About this exercise — What must be returned is the number of lines in the records holding the word "песни", with no other text.
------------------------
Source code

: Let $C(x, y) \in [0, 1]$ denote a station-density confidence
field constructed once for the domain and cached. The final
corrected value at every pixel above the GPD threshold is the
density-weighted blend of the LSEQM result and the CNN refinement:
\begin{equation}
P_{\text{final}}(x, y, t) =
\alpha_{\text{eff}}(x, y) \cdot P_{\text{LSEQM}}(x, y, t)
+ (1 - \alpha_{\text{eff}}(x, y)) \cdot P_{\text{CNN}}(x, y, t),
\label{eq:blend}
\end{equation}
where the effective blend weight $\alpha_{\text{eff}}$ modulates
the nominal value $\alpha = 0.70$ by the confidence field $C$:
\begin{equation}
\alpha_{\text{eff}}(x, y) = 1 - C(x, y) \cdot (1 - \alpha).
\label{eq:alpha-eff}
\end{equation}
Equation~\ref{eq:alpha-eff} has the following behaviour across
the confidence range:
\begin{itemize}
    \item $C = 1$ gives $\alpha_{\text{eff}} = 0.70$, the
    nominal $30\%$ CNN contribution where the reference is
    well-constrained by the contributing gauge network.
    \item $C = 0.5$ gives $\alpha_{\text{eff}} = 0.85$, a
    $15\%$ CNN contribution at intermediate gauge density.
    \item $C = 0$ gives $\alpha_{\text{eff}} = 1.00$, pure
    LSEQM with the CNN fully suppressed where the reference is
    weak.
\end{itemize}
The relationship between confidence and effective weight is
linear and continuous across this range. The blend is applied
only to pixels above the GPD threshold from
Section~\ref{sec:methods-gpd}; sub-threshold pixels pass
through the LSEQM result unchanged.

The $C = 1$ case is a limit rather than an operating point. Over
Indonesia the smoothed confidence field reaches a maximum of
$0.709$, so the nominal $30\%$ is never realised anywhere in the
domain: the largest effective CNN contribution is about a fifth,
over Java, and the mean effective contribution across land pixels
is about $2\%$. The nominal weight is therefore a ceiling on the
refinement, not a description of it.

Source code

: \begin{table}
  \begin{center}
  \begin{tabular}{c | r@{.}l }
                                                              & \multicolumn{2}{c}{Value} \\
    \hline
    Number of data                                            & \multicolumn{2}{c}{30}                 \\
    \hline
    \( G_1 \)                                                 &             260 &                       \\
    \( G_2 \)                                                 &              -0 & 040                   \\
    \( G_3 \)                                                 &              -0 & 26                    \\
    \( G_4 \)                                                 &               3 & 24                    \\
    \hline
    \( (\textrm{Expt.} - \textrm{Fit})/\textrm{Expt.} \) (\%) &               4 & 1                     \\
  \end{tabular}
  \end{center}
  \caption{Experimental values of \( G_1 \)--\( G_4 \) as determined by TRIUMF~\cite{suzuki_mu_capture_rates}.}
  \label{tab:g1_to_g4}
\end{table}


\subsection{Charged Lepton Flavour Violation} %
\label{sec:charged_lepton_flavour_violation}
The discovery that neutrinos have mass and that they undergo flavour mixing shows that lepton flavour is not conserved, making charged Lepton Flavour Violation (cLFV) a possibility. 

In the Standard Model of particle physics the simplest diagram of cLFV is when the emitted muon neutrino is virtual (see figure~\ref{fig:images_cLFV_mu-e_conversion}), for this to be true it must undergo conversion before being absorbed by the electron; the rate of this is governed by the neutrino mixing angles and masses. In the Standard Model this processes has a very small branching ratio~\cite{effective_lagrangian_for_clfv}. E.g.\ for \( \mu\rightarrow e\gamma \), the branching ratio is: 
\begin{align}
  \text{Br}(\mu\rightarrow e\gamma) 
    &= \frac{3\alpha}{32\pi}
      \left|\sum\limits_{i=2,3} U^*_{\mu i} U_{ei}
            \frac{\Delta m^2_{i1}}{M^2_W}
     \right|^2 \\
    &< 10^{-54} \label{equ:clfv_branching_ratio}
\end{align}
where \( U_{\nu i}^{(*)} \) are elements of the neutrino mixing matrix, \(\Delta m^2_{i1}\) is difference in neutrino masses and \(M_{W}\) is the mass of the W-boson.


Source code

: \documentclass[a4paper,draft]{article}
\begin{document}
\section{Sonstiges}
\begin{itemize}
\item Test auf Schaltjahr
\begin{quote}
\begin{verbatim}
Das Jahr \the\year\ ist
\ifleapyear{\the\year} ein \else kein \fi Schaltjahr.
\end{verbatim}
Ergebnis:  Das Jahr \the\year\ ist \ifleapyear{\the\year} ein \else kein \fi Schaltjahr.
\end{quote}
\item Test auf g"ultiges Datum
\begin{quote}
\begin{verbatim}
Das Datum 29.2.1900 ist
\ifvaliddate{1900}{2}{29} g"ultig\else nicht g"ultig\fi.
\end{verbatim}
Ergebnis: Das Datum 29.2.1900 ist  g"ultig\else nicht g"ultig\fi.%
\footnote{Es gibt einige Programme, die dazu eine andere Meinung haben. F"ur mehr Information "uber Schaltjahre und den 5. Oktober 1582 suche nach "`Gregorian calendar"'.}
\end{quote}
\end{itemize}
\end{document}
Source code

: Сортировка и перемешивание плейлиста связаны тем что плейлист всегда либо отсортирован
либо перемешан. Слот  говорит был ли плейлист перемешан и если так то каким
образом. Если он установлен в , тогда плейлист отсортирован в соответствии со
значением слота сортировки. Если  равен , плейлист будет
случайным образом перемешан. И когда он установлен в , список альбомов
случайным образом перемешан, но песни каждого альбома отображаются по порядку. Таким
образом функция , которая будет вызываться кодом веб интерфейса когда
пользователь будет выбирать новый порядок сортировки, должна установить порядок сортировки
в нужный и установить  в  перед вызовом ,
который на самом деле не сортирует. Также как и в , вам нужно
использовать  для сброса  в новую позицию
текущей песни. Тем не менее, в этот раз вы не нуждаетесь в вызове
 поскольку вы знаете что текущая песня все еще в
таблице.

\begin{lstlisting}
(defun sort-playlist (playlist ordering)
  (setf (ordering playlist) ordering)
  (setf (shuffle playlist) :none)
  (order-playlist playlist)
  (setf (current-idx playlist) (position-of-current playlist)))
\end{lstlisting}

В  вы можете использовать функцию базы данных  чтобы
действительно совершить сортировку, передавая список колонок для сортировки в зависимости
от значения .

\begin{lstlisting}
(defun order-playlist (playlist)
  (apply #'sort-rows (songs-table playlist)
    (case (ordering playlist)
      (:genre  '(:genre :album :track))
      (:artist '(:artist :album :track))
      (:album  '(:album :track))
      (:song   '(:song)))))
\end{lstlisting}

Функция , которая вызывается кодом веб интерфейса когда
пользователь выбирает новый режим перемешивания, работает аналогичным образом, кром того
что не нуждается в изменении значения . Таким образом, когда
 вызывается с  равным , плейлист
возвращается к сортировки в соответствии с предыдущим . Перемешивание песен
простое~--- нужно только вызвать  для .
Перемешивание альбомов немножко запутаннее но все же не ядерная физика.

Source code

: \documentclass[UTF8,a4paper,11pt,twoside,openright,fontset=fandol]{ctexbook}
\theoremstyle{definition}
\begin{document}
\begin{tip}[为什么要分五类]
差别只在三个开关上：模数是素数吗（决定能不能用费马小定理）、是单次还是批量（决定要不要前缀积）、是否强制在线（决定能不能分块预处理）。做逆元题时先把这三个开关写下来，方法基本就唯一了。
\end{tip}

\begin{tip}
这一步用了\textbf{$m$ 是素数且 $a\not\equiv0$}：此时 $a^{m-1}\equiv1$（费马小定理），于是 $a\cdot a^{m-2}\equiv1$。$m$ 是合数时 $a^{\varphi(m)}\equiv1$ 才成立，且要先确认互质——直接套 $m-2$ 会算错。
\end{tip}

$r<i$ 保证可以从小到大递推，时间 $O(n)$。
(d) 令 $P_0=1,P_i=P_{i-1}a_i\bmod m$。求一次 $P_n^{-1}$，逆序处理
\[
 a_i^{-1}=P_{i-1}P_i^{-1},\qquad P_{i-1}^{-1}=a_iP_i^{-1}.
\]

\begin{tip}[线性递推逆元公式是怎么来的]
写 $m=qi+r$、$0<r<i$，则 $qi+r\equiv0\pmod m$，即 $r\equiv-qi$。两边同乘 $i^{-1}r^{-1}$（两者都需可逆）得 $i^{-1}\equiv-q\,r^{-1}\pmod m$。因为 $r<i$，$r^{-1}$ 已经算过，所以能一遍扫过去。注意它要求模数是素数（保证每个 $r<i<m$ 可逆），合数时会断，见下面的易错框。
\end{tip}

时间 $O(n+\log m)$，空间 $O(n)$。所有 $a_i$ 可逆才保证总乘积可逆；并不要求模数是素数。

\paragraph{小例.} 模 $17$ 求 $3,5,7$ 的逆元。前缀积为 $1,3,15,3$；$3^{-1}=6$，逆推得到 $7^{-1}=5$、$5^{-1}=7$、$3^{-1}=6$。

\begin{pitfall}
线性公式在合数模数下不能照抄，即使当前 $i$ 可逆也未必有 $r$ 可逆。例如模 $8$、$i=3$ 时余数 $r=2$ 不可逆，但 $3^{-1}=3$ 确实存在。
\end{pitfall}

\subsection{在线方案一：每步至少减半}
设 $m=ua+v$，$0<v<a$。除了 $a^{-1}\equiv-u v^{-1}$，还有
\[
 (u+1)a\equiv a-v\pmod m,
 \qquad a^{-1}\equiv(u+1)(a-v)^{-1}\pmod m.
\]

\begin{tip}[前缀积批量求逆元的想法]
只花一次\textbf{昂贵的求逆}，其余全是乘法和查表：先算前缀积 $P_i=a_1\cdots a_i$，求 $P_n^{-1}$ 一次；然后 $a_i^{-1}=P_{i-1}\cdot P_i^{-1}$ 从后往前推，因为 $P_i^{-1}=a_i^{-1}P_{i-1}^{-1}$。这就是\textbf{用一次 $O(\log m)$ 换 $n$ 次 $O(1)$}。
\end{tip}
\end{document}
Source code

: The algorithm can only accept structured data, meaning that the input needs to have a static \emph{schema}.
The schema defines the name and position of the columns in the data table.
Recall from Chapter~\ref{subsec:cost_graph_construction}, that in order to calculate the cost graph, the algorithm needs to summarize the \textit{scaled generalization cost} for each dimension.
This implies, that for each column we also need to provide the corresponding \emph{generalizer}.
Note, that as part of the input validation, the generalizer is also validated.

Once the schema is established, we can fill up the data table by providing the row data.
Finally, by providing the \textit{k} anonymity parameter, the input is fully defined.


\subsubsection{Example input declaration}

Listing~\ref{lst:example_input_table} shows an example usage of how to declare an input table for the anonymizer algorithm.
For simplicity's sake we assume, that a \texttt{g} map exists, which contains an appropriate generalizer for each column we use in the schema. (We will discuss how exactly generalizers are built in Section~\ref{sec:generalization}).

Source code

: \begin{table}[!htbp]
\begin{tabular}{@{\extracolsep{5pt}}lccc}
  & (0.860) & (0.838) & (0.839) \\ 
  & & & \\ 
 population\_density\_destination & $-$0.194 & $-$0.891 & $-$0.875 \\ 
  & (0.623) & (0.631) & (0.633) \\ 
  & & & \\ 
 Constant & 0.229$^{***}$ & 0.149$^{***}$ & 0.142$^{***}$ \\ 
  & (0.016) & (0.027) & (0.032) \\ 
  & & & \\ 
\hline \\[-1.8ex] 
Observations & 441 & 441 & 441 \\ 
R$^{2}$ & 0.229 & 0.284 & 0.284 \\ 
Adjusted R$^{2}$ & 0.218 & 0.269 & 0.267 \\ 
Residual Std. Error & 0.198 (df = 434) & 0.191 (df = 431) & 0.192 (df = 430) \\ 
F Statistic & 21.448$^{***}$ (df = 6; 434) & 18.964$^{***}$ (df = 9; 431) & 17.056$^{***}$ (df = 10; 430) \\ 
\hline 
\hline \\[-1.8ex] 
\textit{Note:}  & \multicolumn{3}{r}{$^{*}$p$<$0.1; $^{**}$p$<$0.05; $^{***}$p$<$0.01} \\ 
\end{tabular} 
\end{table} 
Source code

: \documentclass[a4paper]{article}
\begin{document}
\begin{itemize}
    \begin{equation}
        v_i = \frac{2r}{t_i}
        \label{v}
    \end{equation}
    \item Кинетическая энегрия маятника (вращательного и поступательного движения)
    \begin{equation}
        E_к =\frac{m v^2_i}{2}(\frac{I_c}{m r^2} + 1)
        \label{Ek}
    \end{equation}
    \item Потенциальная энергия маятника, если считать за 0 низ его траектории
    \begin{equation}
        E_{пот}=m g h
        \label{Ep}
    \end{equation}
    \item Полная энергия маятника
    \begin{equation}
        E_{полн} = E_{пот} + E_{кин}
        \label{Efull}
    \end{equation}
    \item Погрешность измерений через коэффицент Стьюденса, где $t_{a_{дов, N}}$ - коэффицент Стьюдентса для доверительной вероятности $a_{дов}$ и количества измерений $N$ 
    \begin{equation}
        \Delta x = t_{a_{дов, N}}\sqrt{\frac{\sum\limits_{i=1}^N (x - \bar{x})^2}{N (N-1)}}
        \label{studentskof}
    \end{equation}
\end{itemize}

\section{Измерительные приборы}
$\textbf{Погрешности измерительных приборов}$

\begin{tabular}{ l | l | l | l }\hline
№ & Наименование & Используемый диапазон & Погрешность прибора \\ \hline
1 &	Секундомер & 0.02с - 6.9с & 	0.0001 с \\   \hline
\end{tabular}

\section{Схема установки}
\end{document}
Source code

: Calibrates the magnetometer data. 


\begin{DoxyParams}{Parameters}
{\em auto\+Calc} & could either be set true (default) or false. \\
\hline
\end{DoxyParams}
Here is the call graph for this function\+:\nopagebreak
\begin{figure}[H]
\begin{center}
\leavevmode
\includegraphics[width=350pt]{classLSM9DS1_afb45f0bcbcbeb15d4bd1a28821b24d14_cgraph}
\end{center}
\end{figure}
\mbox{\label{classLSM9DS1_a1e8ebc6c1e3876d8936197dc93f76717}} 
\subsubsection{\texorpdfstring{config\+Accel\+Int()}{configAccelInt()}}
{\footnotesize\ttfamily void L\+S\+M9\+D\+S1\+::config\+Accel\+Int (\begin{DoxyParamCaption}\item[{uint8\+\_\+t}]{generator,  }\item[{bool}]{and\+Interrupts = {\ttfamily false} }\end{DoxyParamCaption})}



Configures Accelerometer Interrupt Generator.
------------------------
Response below — 2